Ve susmak inceltiyor her yarayı
Ve susmak bakmak oluyor
Gitmediğin her yere..”
Aynadaki adamın haline üzülüyorum. Çok yorgun görünüyor.. Biraz durgun, biraz uykusuz, biraz kayıp, belki biraz da kimsesiz. Bakışlarında yıllardır çözemediğim bir hüzün var. Gözbebeklerindeki ışık, günden güne soluyor. Başını bir sağa bir sola çevirip, aynadaki yansımanın kim olduğunu anlamaya çalışsa da, başarılı olduğu pek söylenemez.. Mesela adam, yüzündeki yaranın ne zaman çıktığını hatırlamıyor ama, aynadaki yerini biliyor, o gösteriyor yarayı.. Göz altındaki mor halkaları, dudak kenarlarında derinleşen kırışıklıkları, şakaklarında gün geçtikçe sayısı artan akları hiç görmemiş ama aynadaki adam bütün çizgileri, akları her gün ve tek tek saymış. Bütün bedeli o ödemiş sanki.. Kimbilir sesinin çıkmayışı da belki bu yüzden.
İnsan ve yansıması; aynı dili konuşsalar bile yabancılar. Birbirlerine böylesine benzemelerine rağmen, her defasında ilk kez karşılaşıyorlar gibi.. Ve aslında, her ikisinin de aklında hep aynı soru : “Hangimiz daha gerçeğiz; O mu, Ben mi ?”..
İçime ne kadar işlediysen, gelmeyeceğini bildiğim günden beri aynadaki adamı bile tanıyamaz oldum - gerisini artık sen düşün…
“Kimi sevsem sensin, hayret !
Senden nedense vazgeçilemiyor...”
Seni düşünmediğim herhangi bir saat, bir saniye, bir an dahi yok... Hani belki diyorum uyuyunca unuturum ama, o da olmuyor. Çünkü uyuyamıyorum. Uyursam rüyaya dalarım diye korkuyorum. Gerçek hayatta yüzyüze gelmeyi başaramasam da, rüyada karşılaşma olasılığımız beni tedirgin ediyor. Hatta öyle bir anda bile ne söyleyeceğimi, nasıl söyleyeceğimi bilmiyorum. Düşüncesi, yüzümün kızarmasına yetiyor. Bu nasıl bir çaresizlik ya da nasıl bir utangaçlıksa, bu kadar yıl geçti hala çözemedim.
Zaman hiç geçmiyor.. Ya da o geçiyor, ben duruyorum. Geceler uzun, uçsuz, bucaksız ve aynı.. Okuma, yazma, dinleme üçgeninin batık yolcuları.. Başlarda heyecan verici gibi görünse de, bir süre sonra aynılaşmanın verdiği rahatsızlık, harcanan zamanla güç birliği yapıp, intikam almaya başlıyor. Ben çoğalmayı ve başkalaşmayı umarken bir de bakıyorum ki, azala azala tek kalmışım. Yani “suçlu” yine benim..

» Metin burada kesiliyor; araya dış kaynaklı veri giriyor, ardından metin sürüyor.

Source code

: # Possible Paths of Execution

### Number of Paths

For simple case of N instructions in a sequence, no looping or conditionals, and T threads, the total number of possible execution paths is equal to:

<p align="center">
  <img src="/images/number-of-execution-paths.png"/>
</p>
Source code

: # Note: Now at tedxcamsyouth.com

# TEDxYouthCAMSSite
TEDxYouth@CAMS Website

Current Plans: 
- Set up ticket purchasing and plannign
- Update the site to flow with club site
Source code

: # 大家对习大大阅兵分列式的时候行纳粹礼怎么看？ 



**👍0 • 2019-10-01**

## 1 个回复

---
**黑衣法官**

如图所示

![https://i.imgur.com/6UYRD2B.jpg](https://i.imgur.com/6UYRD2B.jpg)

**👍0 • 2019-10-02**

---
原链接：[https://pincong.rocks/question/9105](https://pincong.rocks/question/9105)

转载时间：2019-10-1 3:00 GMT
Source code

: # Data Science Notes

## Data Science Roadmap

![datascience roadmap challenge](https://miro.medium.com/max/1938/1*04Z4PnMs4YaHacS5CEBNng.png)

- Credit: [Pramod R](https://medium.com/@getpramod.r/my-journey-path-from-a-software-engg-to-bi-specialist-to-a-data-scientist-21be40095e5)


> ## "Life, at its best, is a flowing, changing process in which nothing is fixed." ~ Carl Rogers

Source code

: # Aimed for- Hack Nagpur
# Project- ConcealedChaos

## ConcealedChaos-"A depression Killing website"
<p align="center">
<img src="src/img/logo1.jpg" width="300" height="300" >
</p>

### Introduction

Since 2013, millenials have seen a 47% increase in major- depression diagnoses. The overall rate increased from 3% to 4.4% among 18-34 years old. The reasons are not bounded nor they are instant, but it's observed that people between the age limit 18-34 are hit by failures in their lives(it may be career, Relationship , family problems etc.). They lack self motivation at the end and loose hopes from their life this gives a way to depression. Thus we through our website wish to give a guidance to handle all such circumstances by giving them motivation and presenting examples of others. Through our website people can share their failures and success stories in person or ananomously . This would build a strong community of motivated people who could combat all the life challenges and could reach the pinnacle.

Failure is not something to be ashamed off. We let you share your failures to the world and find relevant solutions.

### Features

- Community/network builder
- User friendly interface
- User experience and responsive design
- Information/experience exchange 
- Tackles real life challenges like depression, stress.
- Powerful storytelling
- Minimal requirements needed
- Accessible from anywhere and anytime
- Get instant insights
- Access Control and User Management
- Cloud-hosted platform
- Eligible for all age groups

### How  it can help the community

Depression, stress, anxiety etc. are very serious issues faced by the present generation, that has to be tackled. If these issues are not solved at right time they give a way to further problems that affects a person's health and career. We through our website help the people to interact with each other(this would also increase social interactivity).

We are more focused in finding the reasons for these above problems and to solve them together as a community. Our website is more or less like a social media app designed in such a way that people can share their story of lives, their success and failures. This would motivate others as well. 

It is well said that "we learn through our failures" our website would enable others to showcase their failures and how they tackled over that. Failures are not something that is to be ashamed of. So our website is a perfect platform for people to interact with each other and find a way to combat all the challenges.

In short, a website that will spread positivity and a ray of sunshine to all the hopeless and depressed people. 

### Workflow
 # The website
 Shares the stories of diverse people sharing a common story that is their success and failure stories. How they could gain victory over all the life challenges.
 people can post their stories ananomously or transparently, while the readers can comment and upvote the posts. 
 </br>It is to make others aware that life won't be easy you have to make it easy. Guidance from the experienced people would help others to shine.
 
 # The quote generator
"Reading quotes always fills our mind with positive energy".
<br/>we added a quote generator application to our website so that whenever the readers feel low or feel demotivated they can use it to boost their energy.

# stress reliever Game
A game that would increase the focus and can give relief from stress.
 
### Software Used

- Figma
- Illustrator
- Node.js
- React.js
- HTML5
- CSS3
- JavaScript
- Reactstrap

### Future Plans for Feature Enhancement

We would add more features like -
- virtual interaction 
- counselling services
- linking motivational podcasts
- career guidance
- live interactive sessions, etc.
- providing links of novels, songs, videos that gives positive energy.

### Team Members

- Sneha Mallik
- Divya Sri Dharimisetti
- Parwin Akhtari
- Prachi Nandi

Geçen gece bir kitapta rastladım. “Öğretilmiş Çaresizlik” diye bir başlık atmışlar. İlgimi çekti. Hızlıca bir göz gezdireyim derken, takıldım kaldım. Bir yandan hoşuma gitti, ama okurken ara ara kendimden şüphelenmedim değil “Acaba bende mi bu gruba dahilim ?” diye. Öte yandan “Öğreti” ve “Çaresizlik” gibi, biri olumlu biri olumsuz, iki kelimenin birbirine iliştiğinde, böyle bir anlama geleceği hiç aklıma gelmezdi :
“Öğretilmiş çaresizlik kültüründe, bireylere neleri yapmamaları gerektiği o kadar güçlü bir şekilde öğretilir ki, o kişi o alanda yeni bir denemede bulunmayı aklından bile geçirmez. Kişi deneyip yanılmadan doğuştan kaybetmeyi kabul eder! Batılılar deneyip yanılıp çaresizliği öğrenir. Bizse çaresizliği doğar doğmaz öğreniriz ki, deneyip yanılmayalım! Bu kadar iyi kalpli insanlar olduğumuz halde, bu kadar çaresizlik içinde yaşamamızın tek nedeni bu..”
Şimdi sen söyle, biz hangi taraftayız ?
“Vaktinden önce anlamanın şaşkınlığı mı
Vaktinde anlamanın sevinci mi
Ya da biraz geç kalmanın
O gereksiz tedirginliği mi
Hangisi ?
Ama belli ki sonundayız her şeyin
En sonunda.”
Biz seninle hiç beraber olmadık. Ne aynı sabahı birlikte karşılamışlığımız, ne aynı havluya yüz sürmüşlüğümüz, ne aynı kaldırımda yürümüşlüğümüz, ne de aynı soğukta üşümüşlüğümüz var. Hatta ikimizi yanyana görenlerin sayısı “Üç” bile değil. Öyleyse niye bir yanım sürekli eksikmiş gibi hissediyorum. Mesela, insan hiç hayatında olmayan biri için “sabahları onsuz uyanmak beni mutsuz ediyor” cümlesi kurar mı, ya da çocuk gibi mızmızlanır mı ? Ne bileyim öğle arası verilen bir kahve molasında “iyi ki hayatımda o var, bu da iyi birşey” deyip, ortada hiç bir neden yokken gülümser mi ? Durduk yerde “ben iyiyim, iyi olmalıyım” telkini yapar mı kendi kendine, karşısındaki üzülmesin diye ?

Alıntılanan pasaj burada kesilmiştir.